Mr. Kerr says that Unionists in Ulster are not British Nationalists. That may well not be the way they perceive themselves by name; it would hardly be surprising, considering that the word ‘nationalist’ in that province is synonymous with republicanism, Fenianism and everything else that is anathema to the Ulster loyalist. This does not alter the fact that these people are British Nationalists in ideology and sentiment, whatever words they may choose to describe themselves. Indeed they constitute the closest thing to British Nationalism, in real terms, that can be found anywhere among ordinary people in this Kingdom. I speak of course of the majority, and do not attempt to speak for Mr. Kerr himself nor those who share his outlook.

And even were the continued betrayals of British governments to lead to more people in Ulster adopting this outlook to the point at which they became a majority, that would not alter the fact that there is, in reality, no such thing as an Ulster ‘nation’. A group of people who have a grievance, however strong and justified, does not by that token become a ‘nation’. It may well become a political movement which cannot be ignored, but a nation is something different. Real nations, as distinct from momentary and artificial political constructs - are things that mature over a long period of time, having simultaneously some special factor that binds their people together while setting them apart from others. No such factor exists in the case of the people of Northern Ireland. They are not an ‘ethnic’ entity in themselves. In their narrower ethnicity they comprise two distinct communities neither of which considers itself to belong together with the other but exist merely on a common piece of territory; in the much broader sense of ethnicity - the sense in which all the people of Northern Ireland (indeed all Ireland), of whatever religion belong to the same British Isles ethnic group, they are bound together equally to the people of Scotland, England and Wales. Indeed the vast majority of the people comprising the Ulster Protestant community are descended from the sometimes contemptuously named ‘Planters’ who crossed the sea from Scotland in what many regard as an act of colonisation.

Ripe for the picking

A separate Ulster would be a tiny state ripe for the picking by the Irish Republic as soon as an opportune moment arrived for this to happen. In fact, Ulster separatism just has to be an ally of the IRA, whatever the contrary intentions of its no doubt well-meaning adherents. I have no doubt that Ulster separatists genuinely hate the likes of Gerry Adams, but I seriously doubt that he hates them!

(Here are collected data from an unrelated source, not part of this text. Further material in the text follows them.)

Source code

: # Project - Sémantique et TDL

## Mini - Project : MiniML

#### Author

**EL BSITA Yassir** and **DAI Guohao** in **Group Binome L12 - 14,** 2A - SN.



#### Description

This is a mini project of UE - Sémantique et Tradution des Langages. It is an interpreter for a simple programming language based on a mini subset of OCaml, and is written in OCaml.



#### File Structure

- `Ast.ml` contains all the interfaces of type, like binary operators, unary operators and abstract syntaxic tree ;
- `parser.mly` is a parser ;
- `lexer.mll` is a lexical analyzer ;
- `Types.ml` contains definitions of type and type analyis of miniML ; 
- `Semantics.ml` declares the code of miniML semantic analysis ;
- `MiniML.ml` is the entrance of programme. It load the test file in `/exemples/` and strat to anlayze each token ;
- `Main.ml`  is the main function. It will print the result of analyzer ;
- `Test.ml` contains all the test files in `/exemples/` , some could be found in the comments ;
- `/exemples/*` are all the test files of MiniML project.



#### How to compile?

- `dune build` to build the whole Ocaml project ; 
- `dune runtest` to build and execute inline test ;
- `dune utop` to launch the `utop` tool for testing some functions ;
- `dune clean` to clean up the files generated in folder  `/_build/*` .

Mr. Kerr cites, as if partly in justification of his political aim, the fact that a motion in support of it was proposed by Nick Griffin and passed at a National Front AGM in 1985. Most nationalists on the Mainland will draw the very opposite conclusion. By that time the Front had become an incoherent shambles by comparison with the strength and respect it enjoyed in the 1970s, and was then best known for its experiments in nutty ideology of which the dismemberment of the United Kingdom formed a prominent part - one of the numerous political ‘hats’ worn by its leaders, later to be discarded as the quest for novelty led them elsewhere.

Limitations of space prevent me saying more on this issue, but I would like to end by recalling words spoken to me by A. K. Chesterton, the post-war father of British Nationalism, not long before he died. The dismemberment of the British World, he said, has been the foremost objective of the globalist élite since 1945.

Let us never lose sight of that truth, and let us never play our enemies' game!